The 21-gene assay (21-GA) was developed by selecting 16 genes associated with recurrence-free survival in patients with ER-positive, HER2-negative findings who received 5 years of tamoxifen therapy. These cancer-related genes (ER, PR, BCL2, SCUBE2, Ki67, STK15, Survivin, cyclin B1, MYBL2, MMP11, CTSL2, GFB7, HER2, GSTM1, CD68, and BAG1) and 5 reference genes were chosen from a panel of 250 candidate genes curated from published literature and genomic databases. The retrospective analysis of tamoxifen-treated patients from the National Surgical Adjuvant Breast and Bowel Project (NSABP) B-14 trial was used to validate the 21-GA. The trial showed significantly better 10-year distant recurrence–free survival among patients classified as low risk by the 21-GA (recurrence score [RS], <18) compared with patients classified as high risk (RS, >30), but the results for the group with intermediate risk (RS, 18-30) were inconclusive.3 Similar to the MINDACT trial, the Trial Assigning Individualized Options for Treatment (TAILORx) plans to report results validating the clinical utility of the 21-GA in patients with ER-positive, HER2-negative, LN-negative breast cancer.4 However, unlike the MINDACT trial, the low- and high-risk patients are not being randomized to receive CT. All patients with an RS less than 11 (TAILORx low risk) are forgoing CT, and all patients with an RS of at least 26 (TAILORx high risk) are receiving CT. Only patients with an RS of 11 to 25 (TAILORx intermediate risk) have been randomized to receive CT. Of note, the categorical risk classifications in TAILORx have lower RS cutoffs for low, intermediate, and high risk than the clinically validated ranges from the NSABP B-14 and B-20 trials.
The 21-GA gives an intermediate result (RS clinical range, 18-30; TAILORx trial range, 11-25) for 39% to 67% of patients undergoing testing,4,5 leaving many physicians and patients without definitive treatment guidance. The frequency of intermediate RS results has been higher in practice than Paik et al3 anticipated when the assay was first developed and later validated.4,5 The purpose of the Prospective Study of MammaPrint in Breast Cancer Patients With an Intermediate Recurrence Score (PROMIS trial) was to evaluate the clinical utility of the 70-GS in a US clinical practice setting, specifically in a patient population with an intermediate 21-GA result (RS, 18-30).
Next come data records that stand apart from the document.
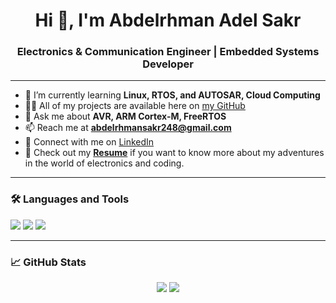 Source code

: <h1 align="center">Hi 👋, I'm Abdelrhman Adel Sakr</h1>
<h3 align="center">Electronics & Communication Engineer | Embedded Systems Developer</h3>

---

- 🌱 I’m currently learning **Linux, RTOS, and AUTOSAR, Cloud Computing**
- 👨‍💻 All of my projects are available here on [my GitHub](https://github.com/abdelrhman-adel-sakr)
- 💬 Ask me about **AVR, ARM Cortex-M, FreeRTOS**
- 📫 Reach me at **abdelrhmansakr248@gmail.com**
- 📄 Connect with me on [LinkedIn](https://www.linkedin.com/in/abdelrhman-sakr-6a80552b6/)
- 📑 Check out my **[Resume](https://chat.openai.com/share/file/AKGMenH26SoR34g9QVvDd4)** if you want to know more about my adventures in the world of electronics and coding.

---

### 🛠️ Languages and Tools

<p align="left">
  <img src="https://img.shields.io/badge/C-00599C?style=for-the-badge&logo=c&logoColor=white"/>
  <img src="https://img.shields.io/badge/C++-00599C?style=for-the-badge&logo=c++&logoColor=white"/>
  <img src="https://img.shields.io/badge/FreeRTOS-03254C?style=for-the-badge&logo=freertos&logoColor=white"/>
</p>

---

### 📈 GitHub Stats

<p align="center">
  <img src="https://github-readme-stats.vercel.app/api?username=abdelrhman-adel-sakr&show_icons=true&theme=radical" />
  <img src="https://github-readme-stats.vercel.app/api/top-langs/?username=abdelrhman-adel-sakr&layout=compact&theme=radical" />
</p>
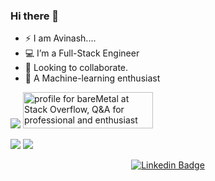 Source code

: <!-- <img src="https://github.com/CodeChari/CodeChari/blob/master/banner_1.gif"> -->

### Hi there 👋


<!--
**CodeChari/CodeChari** is a ✨ _special_ ✨ repository because its `README.md` (this file) appears on your GitHub profile.
-->

- ⚡ I am Avinash....
- 💻  I’m a Full-Stack Engineer
- 👯  Looking to collaborate.
- 🔭  A Machine-learning enthusiast
  
![](./stackoverflow.svg)
<a href="https://stackoverflow.com/users/7338187/baremetal"><img src="https://stackoverflow.com/users/flair/7338187.png" width="208" height="58" alt="profile for bareMetal at Stack Overflow, Q&amp;A for professional and enthusiast programmers" title="profile for bareMetal at Stack Overflow, Q&amp;A for professional and enthusiast programmers"></a>

  <img src = "https://github-readme-stats.vercel.app/api?username=avinasx&show_icons=true&theme=radical&line_height=27">
  <img src = "https://github-readme-stats.vercel.app/api/top-langs/?username=avinasx&hide=css,html&theme=tokyonight">


  
<div align="center">
<!--
[![Twitter Badge](https://img.shields.io/badge/-@nklmarch17-1ca0f1?style=flat-square&labelColor=1ca0f1&logo=twitter&logoColor=white&link=https://twitter.com/Avinymous)](https://twitter.com/nklmarch17) 
-->

[![Linkedin Badge](https://img.shields.io/badge/-avinash-blue?style=flat-square&logo=Linkedin&logoColor=white&link=https://www.linkedin.com/in/avinash-kumar-shudhanshu-3aa13327/)](https://www.linkedin.com/in/avinash-kumar-shudhanshu-3aa13327/)
<!--
[![Medium Badge](https://img.shields.io/badge/-@nerdynikhil-03a57a?style=flat-square&labelColor=000000&logo=Medium&link=https://medium.com/@nerdynikhil/)](https://medium.com/@nerdynikhil)
-->

</div>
The PROMIS trial enrolled 876 patients with breast cancer and an intermediate 21-GA result from May 20, 2012, through December 31, 2015. Eighteen patients did not pass the 70-GS quality check. An additional 18 patients were removed from this analysis for the following reasons: 4 were ineligible for unknown reasons, 1 did not complete the informed consent form, 2 withdrew for unknown reasons, 3 started treatment before receiving the test result, 3 had a history of cancer treatment, 3 were duplicated in the enrolled population, and 2 had unresolved case report form queries. The 840 eligible patients had LN-negative or LN-positive (N1) disease, were negative for HER2, and were positive for hormone receptor. Enrollment was contingent on receiving a successful 70-GS (ie, MammaPrint) result. The industry-sponsored trial was approved by institutional review boards in all 58 participating US institutions and registered with clinicaltrials.gov (NCT01617954).6 Before enrollment, patients were required to provide written informed consent to participate and for research use of their tumor samples.
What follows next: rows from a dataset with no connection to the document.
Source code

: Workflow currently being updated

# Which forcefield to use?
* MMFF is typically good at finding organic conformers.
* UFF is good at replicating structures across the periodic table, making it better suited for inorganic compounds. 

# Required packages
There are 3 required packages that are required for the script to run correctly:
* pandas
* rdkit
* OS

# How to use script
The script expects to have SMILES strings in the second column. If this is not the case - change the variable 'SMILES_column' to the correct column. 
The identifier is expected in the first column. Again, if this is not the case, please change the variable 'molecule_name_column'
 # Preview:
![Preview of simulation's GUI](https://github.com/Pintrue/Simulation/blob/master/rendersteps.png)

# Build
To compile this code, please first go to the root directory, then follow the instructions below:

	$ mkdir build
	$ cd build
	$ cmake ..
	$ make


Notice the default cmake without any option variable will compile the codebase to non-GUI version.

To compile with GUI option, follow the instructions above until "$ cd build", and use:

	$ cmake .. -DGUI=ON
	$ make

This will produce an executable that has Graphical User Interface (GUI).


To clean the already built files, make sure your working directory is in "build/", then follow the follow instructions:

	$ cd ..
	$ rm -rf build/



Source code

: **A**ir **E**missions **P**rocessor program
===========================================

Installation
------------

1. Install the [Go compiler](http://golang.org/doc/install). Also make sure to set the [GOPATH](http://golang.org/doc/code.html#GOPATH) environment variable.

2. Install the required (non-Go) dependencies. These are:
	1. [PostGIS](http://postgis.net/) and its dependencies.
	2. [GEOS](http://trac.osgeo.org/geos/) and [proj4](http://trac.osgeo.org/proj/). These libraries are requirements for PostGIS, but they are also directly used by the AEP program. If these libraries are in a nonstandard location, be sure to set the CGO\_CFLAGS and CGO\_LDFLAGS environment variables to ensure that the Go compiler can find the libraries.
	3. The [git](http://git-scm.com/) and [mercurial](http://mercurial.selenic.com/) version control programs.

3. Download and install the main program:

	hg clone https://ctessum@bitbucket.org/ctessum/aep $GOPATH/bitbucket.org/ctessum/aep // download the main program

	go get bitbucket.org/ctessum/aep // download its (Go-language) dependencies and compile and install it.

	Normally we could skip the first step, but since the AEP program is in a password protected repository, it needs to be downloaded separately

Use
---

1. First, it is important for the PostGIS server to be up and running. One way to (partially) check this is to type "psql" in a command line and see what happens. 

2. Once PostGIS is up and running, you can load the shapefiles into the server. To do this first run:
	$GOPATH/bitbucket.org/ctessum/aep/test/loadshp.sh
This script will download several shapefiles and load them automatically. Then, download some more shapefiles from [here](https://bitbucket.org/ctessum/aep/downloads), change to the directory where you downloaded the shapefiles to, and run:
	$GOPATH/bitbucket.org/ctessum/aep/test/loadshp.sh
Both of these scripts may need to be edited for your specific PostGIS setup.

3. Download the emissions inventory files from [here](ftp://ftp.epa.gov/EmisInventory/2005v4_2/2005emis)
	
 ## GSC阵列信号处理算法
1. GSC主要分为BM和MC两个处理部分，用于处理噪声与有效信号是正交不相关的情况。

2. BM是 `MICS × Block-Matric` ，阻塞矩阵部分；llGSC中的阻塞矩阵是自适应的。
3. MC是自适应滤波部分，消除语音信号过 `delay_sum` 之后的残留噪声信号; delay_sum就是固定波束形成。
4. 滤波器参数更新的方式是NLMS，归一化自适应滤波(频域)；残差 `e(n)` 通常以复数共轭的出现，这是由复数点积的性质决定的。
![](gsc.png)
Originally, the trial was only open to patients with LN-negative disease; the protocol was amended in March 2013 to allow for the inclusion of patients with LN-positive disease. By this time, the validity of the 70-GS and 21-GA in patients with as many as 3 positive nodes had been validated in multiple studies.7,8 The inclusion of patients with LN-positive disease in the PROMIS trial also coordinated with the concurrently running MINDACT (70-GS) and Rx for Positive Node, Endocrine Responsive Breast Cancer (RxPONDER; 21-GA) trials,9 both of which were enrolling patients with as many as 3 positive nodes. Adjuvant therapy was at the discretion of the treating physician. Physicians provided their recommended adjuvant treatment plan before the 70-GS results were available. After receiving the 70-GS results, the same treating physician provided his or her recommended treatment plan again.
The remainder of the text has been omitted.